Сестра Бутийо была, как водится, права. Однажды, еще ребенком, Хайди была поражена романом Жюля Верна, где говорилось об озере, которое не замерзало, несмотря на сильный мороз, пока мальчишка не запустил в него камешек, и рябь за несколько секунд превратила всю поверхность воды в лед. Этот процесс, называемый химиками «инокуляцией», казался ей самой близкой аналогией внезапной кристаллизации ее веры, всего за несколько недель после того разговора приобретшей жесткие очертания и структуру. Когда при ближайшем же посещении ею Лондона отец, после продолжительного топтания вокруг да около, преодолел робость и поинтересовался, что заставляет ее принять доктрину Церкви, Хайди ответила не задумываясь, улыбнувшись столь наивному вопросу:
— Да просто потому, что она правильна!
Полковник не стал настаивать.
В семнадцать лет, через два года после поступления в школу при монастыре, у Хайди сложилась уверенность, что она выдержала первый круг испытания. В отношении к ней монахинь — исключая сестру Бутийо, зато включая теперь мать-настоятельницу — произошла некая перемена. Ейвсе так же приходилось вести себя с крайней осмотрительностью под их спокойными, но пристальными взглядами, которые ничего не упускали, хотя ни на что не реагировали, однако теперь она меньше боялась их бдительности. Она давно уже поняла, что здесь фиксируются не только все ее самые незначительные действия, но и неосуществленные порывы и невысказанные мысли. Какой наивностью было воображать, что она сможет их провести! Порой это постоянное наблюдение — ненавязчивое, но вездесущее — вселяло в нее панику, сравнимую с тем, что должен был бы, по ее представлениям, испытывать гражданин полицейского государства. Однако мало-помалу, по мере того, как ее вера научилась приспосабливаться к неодолимому давлению среды, страхи пошли на убыль, и она обрела уверенность в себе, подогреваемую молчаливым одобрением старших. Как далеки были теперь те дни, когда она смела верить по собственному разумению, утверждать, пусть только наедине с собой, что сущность христианства есть сострадание, и что задача Иисуса состояла в том, чтобы научить человечество жалости, и ни в чем больше! Теперь она знала, что такие взгляды были пантеистической, в лучшем случае деистической ересью, вдвойне опасной из-за высвобождаемых ею неконтролируемых эмоций — болезненного блаженства и восторга, которые теперь, с высоты прожитого, казались ей таким же грубым потворством собственным желаниям, как и плотские наслаждения.

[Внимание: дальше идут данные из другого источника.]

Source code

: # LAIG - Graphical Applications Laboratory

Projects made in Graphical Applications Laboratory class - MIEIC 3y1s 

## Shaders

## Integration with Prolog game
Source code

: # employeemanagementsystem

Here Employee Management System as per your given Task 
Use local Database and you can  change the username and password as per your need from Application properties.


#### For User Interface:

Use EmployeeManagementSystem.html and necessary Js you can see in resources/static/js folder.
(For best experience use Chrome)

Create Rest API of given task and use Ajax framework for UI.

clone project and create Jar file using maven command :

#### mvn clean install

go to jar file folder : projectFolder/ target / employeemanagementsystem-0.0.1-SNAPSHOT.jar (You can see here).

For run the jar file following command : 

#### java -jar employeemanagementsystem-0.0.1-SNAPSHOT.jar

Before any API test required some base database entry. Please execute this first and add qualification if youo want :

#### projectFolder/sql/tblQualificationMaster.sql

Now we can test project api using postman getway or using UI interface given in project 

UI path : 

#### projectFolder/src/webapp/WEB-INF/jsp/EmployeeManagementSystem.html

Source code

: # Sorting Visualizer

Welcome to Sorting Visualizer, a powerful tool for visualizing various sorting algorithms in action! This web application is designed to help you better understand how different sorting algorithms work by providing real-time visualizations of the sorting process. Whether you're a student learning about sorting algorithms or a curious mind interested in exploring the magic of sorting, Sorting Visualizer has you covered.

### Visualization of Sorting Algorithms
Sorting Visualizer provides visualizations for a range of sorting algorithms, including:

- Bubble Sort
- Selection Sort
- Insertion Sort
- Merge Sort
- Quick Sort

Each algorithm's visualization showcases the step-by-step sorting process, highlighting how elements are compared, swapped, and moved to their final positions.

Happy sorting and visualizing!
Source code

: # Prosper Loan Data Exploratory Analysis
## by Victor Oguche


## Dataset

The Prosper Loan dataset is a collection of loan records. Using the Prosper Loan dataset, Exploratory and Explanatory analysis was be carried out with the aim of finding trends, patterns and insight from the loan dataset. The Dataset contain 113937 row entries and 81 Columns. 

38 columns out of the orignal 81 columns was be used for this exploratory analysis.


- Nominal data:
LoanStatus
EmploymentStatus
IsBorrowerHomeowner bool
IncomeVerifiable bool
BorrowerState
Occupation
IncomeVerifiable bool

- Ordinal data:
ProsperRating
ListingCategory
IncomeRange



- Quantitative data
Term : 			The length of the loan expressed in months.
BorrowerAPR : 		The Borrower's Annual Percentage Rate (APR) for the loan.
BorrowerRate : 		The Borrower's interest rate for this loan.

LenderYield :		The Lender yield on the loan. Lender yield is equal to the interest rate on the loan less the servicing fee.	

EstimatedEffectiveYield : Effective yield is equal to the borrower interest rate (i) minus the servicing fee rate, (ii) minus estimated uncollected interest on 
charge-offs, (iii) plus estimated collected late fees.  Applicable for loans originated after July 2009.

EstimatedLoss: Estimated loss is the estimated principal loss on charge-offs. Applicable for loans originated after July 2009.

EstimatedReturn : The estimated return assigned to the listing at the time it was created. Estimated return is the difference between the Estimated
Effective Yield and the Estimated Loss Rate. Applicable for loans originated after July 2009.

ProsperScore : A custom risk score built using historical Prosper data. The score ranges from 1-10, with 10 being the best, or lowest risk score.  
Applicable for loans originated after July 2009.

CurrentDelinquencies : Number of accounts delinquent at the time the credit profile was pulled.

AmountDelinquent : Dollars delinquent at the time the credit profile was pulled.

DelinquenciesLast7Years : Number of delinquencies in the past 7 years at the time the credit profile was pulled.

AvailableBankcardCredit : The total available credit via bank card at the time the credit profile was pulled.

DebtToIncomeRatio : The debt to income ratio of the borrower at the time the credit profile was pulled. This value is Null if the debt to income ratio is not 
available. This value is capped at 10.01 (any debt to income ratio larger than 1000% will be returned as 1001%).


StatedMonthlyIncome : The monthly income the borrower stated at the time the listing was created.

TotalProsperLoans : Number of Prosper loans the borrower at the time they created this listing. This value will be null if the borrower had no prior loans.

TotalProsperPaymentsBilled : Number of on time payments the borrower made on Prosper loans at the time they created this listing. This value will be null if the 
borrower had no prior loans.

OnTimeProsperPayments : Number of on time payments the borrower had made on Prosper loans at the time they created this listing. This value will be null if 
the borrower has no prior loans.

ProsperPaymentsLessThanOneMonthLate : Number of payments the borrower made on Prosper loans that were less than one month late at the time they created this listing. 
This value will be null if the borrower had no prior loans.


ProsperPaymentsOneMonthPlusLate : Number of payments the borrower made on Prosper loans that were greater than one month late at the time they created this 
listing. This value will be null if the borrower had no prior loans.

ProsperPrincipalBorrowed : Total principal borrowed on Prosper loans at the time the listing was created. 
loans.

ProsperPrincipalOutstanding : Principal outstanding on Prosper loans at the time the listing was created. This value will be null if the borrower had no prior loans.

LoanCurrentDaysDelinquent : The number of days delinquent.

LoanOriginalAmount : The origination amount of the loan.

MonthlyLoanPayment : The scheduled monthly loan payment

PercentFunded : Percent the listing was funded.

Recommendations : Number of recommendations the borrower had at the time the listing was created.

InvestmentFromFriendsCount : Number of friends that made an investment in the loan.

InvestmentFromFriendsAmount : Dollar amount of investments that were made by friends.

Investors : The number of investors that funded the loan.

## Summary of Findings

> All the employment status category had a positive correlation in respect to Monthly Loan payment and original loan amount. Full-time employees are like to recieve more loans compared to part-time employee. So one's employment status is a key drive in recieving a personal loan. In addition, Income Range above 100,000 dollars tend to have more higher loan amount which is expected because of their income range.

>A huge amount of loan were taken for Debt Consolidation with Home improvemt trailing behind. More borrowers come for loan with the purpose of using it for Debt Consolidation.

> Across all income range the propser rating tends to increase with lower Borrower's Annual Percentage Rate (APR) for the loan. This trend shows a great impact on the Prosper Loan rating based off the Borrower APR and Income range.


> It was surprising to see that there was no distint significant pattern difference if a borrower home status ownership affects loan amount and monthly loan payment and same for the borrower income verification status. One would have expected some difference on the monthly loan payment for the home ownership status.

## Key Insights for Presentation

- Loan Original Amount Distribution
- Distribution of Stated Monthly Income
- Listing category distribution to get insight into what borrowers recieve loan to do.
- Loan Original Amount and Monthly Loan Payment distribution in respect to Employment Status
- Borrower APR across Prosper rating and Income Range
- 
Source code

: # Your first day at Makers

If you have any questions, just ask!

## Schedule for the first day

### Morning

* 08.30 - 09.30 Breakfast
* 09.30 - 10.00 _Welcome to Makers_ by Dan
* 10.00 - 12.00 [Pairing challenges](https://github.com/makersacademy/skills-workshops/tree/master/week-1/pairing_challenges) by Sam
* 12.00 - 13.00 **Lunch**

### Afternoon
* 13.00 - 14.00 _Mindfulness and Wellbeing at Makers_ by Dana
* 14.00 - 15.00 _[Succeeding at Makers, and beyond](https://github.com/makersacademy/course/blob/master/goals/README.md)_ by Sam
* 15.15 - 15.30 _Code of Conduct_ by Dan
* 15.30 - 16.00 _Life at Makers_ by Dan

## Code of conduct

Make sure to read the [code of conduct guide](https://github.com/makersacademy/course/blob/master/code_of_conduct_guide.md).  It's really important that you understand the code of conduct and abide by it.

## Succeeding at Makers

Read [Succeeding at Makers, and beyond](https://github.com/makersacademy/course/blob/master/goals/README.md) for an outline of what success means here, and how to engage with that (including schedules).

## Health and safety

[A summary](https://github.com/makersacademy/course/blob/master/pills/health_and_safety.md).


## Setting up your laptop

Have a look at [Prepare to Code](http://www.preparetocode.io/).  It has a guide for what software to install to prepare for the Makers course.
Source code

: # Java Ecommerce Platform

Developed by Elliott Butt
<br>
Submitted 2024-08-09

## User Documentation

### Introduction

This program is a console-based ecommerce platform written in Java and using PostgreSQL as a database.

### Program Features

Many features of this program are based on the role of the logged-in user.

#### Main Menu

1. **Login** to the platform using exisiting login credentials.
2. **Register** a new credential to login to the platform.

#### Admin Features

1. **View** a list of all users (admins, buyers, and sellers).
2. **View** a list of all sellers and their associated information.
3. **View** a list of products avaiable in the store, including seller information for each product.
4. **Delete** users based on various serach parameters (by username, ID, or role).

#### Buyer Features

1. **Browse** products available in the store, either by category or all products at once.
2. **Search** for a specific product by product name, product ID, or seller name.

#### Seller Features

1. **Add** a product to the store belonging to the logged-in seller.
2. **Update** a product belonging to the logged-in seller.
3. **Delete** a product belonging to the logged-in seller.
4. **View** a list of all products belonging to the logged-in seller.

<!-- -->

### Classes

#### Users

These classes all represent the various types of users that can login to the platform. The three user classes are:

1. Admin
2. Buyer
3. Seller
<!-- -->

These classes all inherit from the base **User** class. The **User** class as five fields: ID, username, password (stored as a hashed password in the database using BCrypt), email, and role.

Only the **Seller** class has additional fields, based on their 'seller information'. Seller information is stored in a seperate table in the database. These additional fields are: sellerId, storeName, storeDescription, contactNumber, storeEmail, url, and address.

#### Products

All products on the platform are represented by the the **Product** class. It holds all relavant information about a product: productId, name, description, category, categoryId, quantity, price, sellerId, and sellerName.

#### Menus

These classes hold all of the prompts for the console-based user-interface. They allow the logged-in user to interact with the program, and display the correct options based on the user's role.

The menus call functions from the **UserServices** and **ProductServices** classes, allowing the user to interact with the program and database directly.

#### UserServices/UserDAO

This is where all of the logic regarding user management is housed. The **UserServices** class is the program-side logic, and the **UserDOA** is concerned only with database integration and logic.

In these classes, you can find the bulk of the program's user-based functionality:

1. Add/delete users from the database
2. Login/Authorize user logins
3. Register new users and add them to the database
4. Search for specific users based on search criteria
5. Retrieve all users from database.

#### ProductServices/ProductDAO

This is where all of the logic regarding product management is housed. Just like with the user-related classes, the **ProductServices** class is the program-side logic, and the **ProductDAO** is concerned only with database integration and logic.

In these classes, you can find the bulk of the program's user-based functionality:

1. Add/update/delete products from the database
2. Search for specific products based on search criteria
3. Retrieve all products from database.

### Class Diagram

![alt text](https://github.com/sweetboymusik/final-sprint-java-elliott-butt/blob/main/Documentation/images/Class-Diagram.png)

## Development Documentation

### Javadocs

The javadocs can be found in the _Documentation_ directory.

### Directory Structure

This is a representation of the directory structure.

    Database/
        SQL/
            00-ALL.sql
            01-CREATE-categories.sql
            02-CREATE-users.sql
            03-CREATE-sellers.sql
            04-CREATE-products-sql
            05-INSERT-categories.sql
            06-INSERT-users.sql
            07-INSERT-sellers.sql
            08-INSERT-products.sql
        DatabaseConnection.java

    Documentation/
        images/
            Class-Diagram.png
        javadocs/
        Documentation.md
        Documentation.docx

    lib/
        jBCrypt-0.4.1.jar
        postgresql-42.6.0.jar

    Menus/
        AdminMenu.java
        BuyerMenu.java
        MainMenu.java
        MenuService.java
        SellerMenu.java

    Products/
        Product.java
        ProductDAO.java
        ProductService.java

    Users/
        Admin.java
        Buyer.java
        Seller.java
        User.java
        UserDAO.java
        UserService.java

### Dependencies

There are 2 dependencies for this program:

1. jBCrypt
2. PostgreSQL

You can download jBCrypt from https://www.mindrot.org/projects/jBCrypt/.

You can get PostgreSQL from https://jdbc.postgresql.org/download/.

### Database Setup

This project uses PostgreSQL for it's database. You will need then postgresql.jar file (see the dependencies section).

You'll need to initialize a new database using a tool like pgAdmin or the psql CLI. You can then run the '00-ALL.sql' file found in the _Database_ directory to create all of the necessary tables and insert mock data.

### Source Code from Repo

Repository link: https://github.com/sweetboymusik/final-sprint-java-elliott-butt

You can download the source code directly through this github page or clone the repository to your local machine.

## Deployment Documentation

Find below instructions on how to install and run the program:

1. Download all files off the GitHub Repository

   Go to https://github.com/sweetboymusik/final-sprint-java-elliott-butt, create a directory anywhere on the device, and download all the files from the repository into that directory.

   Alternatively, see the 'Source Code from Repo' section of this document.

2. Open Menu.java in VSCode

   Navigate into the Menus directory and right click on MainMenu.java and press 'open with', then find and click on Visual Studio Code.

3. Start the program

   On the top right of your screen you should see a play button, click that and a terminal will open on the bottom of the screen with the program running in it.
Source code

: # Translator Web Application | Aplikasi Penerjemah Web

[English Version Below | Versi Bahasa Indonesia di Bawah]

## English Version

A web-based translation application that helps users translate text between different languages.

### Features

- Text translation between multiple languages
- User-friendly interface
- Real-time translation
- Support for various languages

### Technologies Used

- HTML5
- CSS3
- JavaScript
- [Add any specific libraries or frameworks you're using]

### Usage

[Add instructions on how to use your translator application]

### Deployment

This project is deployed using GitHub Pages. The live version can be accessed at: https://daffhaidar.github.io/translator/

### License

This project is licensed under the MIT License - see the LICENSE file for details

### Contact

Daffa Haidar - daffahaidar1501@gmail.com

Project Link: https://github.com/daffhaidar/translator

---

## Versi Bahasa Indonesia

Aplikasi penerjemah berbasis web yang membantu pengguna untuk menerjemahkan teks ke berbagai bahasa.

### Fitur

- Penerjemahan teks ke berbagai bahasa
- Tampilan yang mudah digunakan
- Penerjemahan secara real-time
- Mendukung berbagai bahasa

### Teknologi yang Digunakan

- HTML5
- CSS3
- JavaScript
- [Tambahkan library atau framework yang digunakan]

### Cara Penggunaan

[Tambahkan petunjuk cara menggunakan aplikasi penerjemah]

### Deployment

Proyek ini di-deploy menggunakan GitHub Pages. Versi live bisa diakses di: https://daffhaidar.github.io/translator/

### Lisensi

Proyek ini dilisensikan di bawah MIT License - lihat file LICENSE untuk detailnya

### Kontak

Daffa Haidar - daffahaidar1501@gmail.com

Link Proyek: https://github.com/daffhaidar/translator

Вера Хайди, когда-то сравниваемая сестрой Бутийо с текучей жидкостью, теперь походила на кристалл с твердой, но ломкой поверхностью, тщательно оберегаемой от малейших повреждений. Если чему-то внешнему удавалось пробраться в потайные закоулки ее души, она горевала много дней. Теперь, однако, монахини спешили прийти ей на помощь; приступы сомнения воспринимались ими как обычное дело, и у них всегда были наготове способы их лечения. Снова, как в начале своего обращения в истинную веру, она относилась к себе самой в прошлом, как к чужой — с отвращением и презрением. Непримиримость, с какой она воспринимала теперь собственное прошлое, стала распространяться и на других людей. Ведь они жили в так хорошо знакомом ей невежестве и самодовольстве! Они находились на стадии развития, давно пройденной ею, упорно цеплялись за свои вопиющие ошибки, долбя, как попугаи, одни и те же дешевые, избитые, псевдоразумные доводы. Она улыбалась с вежливой снисходительностью, однако внутренне содрогалась от гнева, подобно тому, как взрослые краснеют от глупостей подростков, повторяющих, как в кривом зеркале, их собственные прошлые прегрешения. Несмотря на все старания, ей не хватало терпения; рассудок подсказывал ей, что только крайние меры могут открыть истину всем этим слепым и глухим.